WHAT IS NEEDED:
Within the material below, find each line bearing the word "ActiveSupport" and present it.

SUPPLIED DATA:
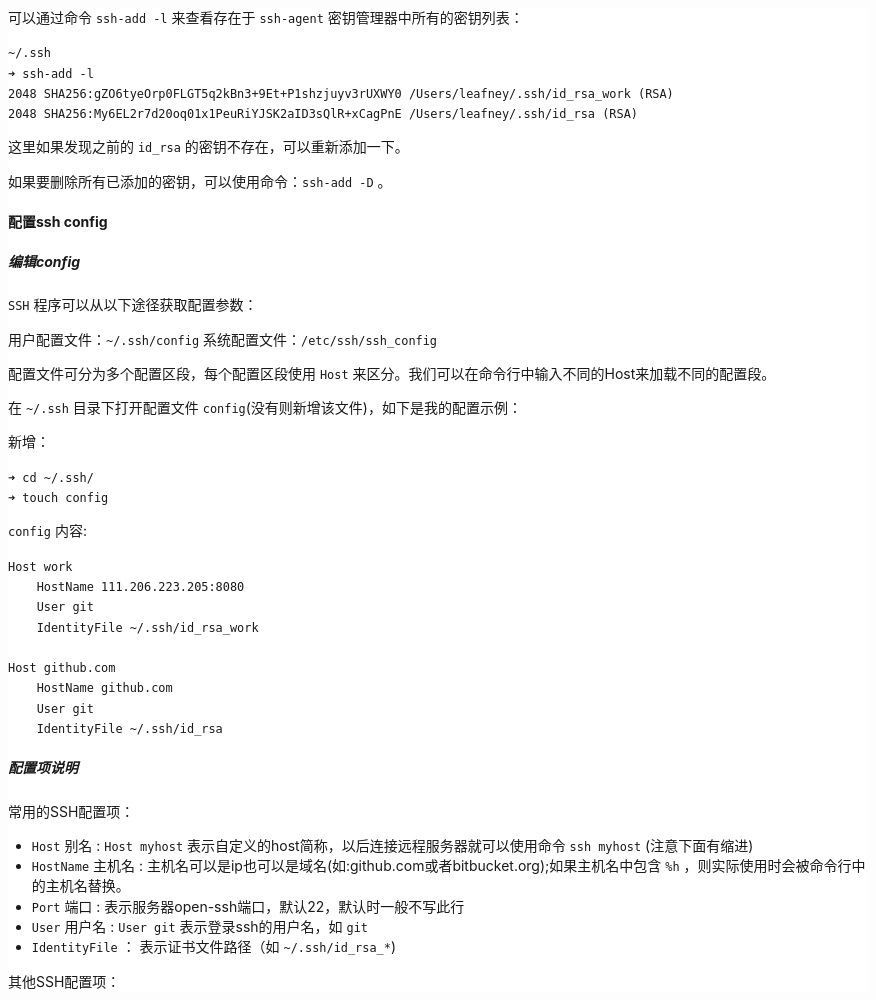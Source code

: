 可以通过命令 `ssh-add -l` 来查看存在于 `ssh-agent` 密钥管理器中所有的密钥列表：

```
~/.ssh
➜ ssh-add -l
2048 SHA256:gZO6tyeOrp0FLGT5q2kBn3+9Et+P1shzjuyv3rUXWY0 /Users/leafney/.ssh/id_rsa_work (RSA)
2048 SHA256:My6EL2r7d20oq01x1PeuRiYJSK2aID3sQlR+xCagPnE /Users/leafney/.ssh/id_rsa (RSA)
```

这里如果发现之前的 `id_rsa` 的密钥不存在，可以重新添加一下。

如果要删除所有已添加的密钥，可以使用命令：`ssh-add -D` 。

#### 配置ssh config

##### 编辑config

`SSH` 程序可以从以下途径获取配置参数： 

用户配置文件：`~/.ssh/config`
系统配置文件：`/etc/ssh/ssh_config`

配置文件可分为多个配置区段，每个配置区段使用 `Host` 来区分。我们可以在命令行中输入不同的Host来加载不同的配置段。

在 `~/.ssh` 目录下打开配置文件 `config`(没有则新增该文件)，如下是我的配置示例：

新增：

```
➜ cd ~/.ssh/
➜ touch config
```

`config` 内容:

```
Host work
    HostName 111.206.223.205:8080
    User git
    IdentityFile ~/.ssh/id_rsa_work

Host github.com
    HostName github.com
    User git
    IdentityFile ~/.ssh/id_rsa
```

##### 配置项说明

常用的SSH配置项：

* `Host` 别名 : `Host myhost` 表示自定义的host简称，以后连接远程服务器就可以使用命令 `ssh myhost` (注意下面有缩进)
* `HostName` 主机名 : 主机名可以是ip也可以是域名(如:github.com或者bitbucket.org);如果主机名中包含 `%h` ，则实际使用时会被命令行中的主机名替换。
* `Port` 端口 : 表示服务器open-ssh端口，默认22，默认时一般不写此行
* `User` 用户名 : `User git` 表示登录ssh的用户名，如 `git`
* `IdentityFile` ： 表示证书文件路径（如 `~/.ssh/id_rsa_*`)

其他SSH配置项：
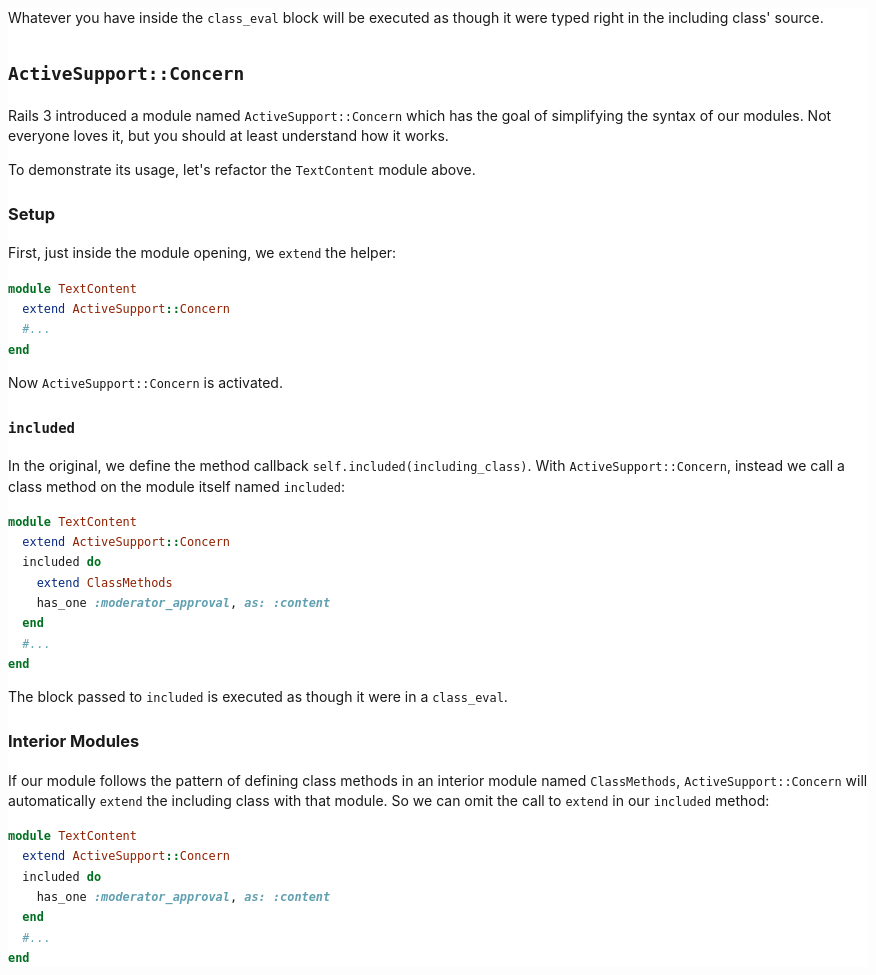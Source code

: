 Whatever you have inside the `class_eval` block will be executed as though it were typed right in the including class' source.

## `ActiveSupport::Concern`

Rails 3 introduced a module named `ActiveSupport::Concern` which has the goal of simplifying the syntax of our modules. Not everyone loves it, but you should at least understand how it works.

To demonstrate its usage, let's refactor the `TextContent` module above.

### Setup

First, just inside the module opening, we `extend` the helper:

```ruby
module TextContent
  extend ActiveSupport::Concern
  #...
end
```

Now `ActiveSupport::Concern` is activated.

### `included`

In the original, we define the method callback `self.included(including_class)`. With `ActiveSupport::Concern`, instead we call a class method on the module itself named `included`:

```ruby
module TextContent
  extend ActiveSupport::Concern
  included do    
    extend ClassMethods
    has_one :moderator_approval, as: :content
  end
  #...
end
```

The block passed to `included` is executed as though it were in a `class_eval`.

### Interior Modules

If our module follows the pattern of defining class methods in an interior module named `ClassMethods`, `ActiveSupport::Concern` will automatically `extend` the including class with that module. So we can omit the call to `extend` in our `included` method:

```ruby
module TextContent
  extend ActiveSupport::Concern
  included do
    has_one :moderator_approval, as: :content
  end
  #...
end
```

ANSWER:
## `ActiveSupport::Concern`
Rails 3 introduced a module named `ActiveSupport::Concern` which has the goal of simplifying the syntax of our modules. Not everyone loves it, but you should at least understand how it works.
  extend ActiveSupport::Concern
Now `ActiveSupport::Concern` is activated.
In the original, we define the method callback `self.included(including_class)`. With `ActiveSupport::Concern`, instead we call a class method on the module itself named `included`:
  extend ActiveSupport::Concern
If our module follows the pattern of defining class methods in an interior module named `ClassMethods`, `ActiveSupport::Concern` will automatically `extend` the including class with that module. So we can omit the call to `extend` in our `included` method:
  extend ActiveSupport::Concern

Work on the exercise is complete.